Black Nurses Association of Austin

Who Are We

Serve as a local nursing body to educate communities of color, influence legislation and policy that affect Black people and work cooperatively and collaborate with local healthcare provides.  

Our Mission

The Black Nurses Associations of Austin mission is to represent and provide a forum for Nurses to advocate and implement strategies to ensure access to the highest quality of healthcare for persons of color in the community.

What We Do

Serve as the national nursing body to influence legislation and policies that affect Black people and work cooperatively and collaboratively with other health workers to this end.

Our History

The Black Nurses Association of Austin was organized in 2015 under the leadership of Janet Van Brakle RN and Co-founder Diana Kelly RN, BSN, MBA-HCM.

BNA is an affiliation of National Black Nurses Association which represents approximately 200,000 African American nurses from the USA, Canada, Eastern Caribbean and Africa, with 115 chartered chapters nationwide. The NBNA is a non-profit organization incorporated on September 2, 1972 in the state of Ohio.

BNA is committed to excellence in education and conducts continuing education programs for our communities throughout the year. The association will provide annual scholarships for students.

BNA collaborates with private and public agencies/organizations that share common concerns for improving the health status of all people, particularly African Americans and other minority.

Our Philosophy

"Optimal healthcare should be a privilege for every American."

Optimal healthcare should be a privilege for every American.  Yet, Black Americans, along with other minority groups in our society, are by design or neglect, excluded from the means to achieve access to the health mainstream of America. 

Since the above is true, we as Black nurses have established a organization to investigate, define, and determine what the health care needs of Black Americans are, and to implement change to make available to Black Americans and other minorities health care commensurate to that of the larger society.

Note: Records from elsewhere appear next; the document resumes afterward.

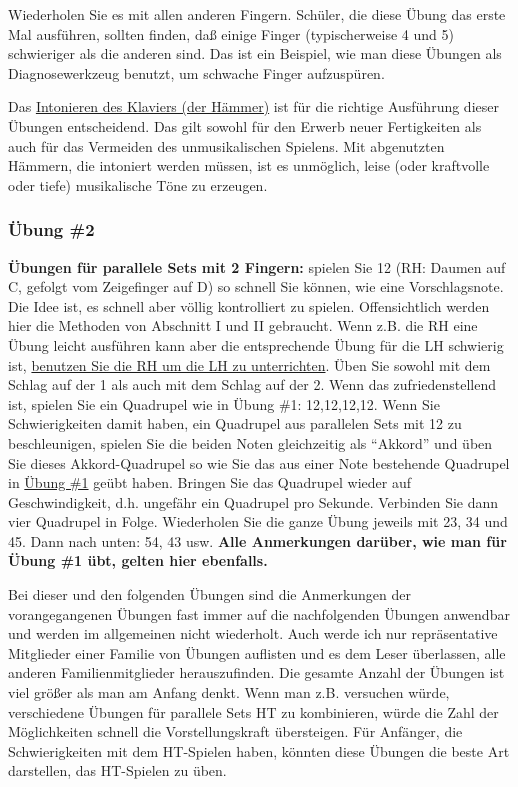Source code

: Wiederholen Sie es mit allen anderen Fingern.
Schüler, die diese Übung das erste Mal ausführen, sollten finden, daß einige Finger (typischerweise 4 und 5) schwieriger als die anderen sind.
Das ist ein Beispiel, wie man diese Übungen als Diagnosewerkzeug benutzt, um schwache Finger aufzuspüren.

Das \hyperlink{c2_7_hamm}{Intonieren des Klaviers (der Hämmer)} ist für die richtige Ausführung dieser Übungen entscheidend.
Das gilt sowohl für den Erwerb neuer Fertigkeiten als auch für das Vermeiden des unmusikalischen Spielens.
Mit abgenutzten Hämmern, die intoniert werden müssen, ist es unmöglich, leise (oder kraftvolle oder tiefe) musikalische Töne zu erzeugen.


\subsubsection{Übung \#2}\hypertarget{c1iii7b2}{}

\textbf{Übungen für parallele Sets mit 2 Fingern:} spielen Sie 12 (RH: Daumen auf C, gefolgt vom Zeigefinger auf D) so schnell Sie können, wie eine Vorschlagsnote.
Die Idee ist, es schnell aber völlig kontrolliert zu spielen.
Offensichtlich werden hier die Methoden von Abschnitt I und II gebraucht.
Wenn z.B. die RH eine Übung leicht ausführen kann aber die entsprechende Übung für die LH schwierig ist, \hyperlink{c1ii20}{benutzen Sie die RH um die LH zu unterrichten}.
Üben Sie sowohl mit dem Schlag auf der 1 als auch mit dem Schlag auf der 2.
Wenn das zufriedenstellend ist, spielen Sie ein Quadrupel wie in Übung \#1: 12,12,12,12.
Wenn Sie Schwierigkeiten damit haben, ein Quadrupel aus parallelen Sets mit 12 zu beschleunigen, spielen Sie die beiden Noten gleichzeitig als \enquote{Akkord} und üben Sie dieses Akkord-Quadrupel so wie Sie das aus einer Note bestehende Quadrupel in \hyperlink{c1iii7b1}{Übung \#1} geübt haben.
Bringen Sie das Quadrupel wieder auf Geschwindigkeit, d.h. ungefähr ein Quadrupel pro Sekunde.
Verbinden Sie dann vier Quadrupel in Folge.
Wiederholen Sie die ganze Übung jeweils mit 23, 34 und 45.
Dann nach unten: 54, 43 usw.
\textbf{Alle Anmerkungen darüber, wie man für Übung \#1 übt, gelten hier ebenfalls.}

Bei dieser und den folgenden Übungen sind die Anmerkungen der vorangegangenen Übungen fast immer auf die nachfolgenden Übungen anwendbar und werden im allgemeinen nicht wiederholt.
Auch werde ich nur repräsentative Mitglieder einer Familie von Übungen auflisten und es dem Leser überlassen, alle anderen Familienmitglieder herauszufinden.
Die gesamte Anzahl der Übungen ist viel größer als man am Anfang denkt.
Wenn man z.B. versuchen würde, verschiedene Übungen für parallele Sets HT zu kombinieren, würde die Zahl der Möglichkeiten schnell die Vorstellungskraft übersteigen.
Für Anfänger, die Schwierigkeiten mit dem HT-Spielen haben, könnten diese Übungen die beste Art darstellen, das HT-Spielen zu üben.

Black nurses have the understanding, knowledge, interest, concern and experience to make a significant difference in the health care statues of the Black community.  In order to implement the above philosophy, the founders agreed upon the following purposes and objectives for the national association.

Purposes and Objectives

  • Define and determine nursing care for black consumers for optimum quality of care acting as their advocates.
  • Act as a change agent in restructuring existing institutions and/or helping to establish institutions to suit our needs.
  • Serve as the national nursing body to influence legislation and policies that affect Black people and work cooperatively and collaboratively with other health workers to this end.
  • Recruit, counsel and assist black persons interested in nursing to insure a constant procession of blacks in the field.
  • Be the vehicle for unification of black nurses of varied age groups, educational levels and geographic locations to insure continuity and flow of our common heritage.
  • Collaborate with other black groups to compile archives relevant to the historical, current, and future activities of black nurses.

The founding members also determined that an Austin, Texas ministry designed primarily to unify all black nurses across the Central Texas for the betterment of health care for black people should be inclusive in its membership. Recognizing that a major concern of the organization was to organize a number of black nurses within the city. the founders believed that incorporating all levels of black nurses into the organization would place them in a better position to influence all nursing education programs in which black students were enrolled, as well as the caliber of all nursing services provided to black consumers. Therefore, from the very beginning, membership was open to registered nurses, licensed vocational/practical nurses and nursing students.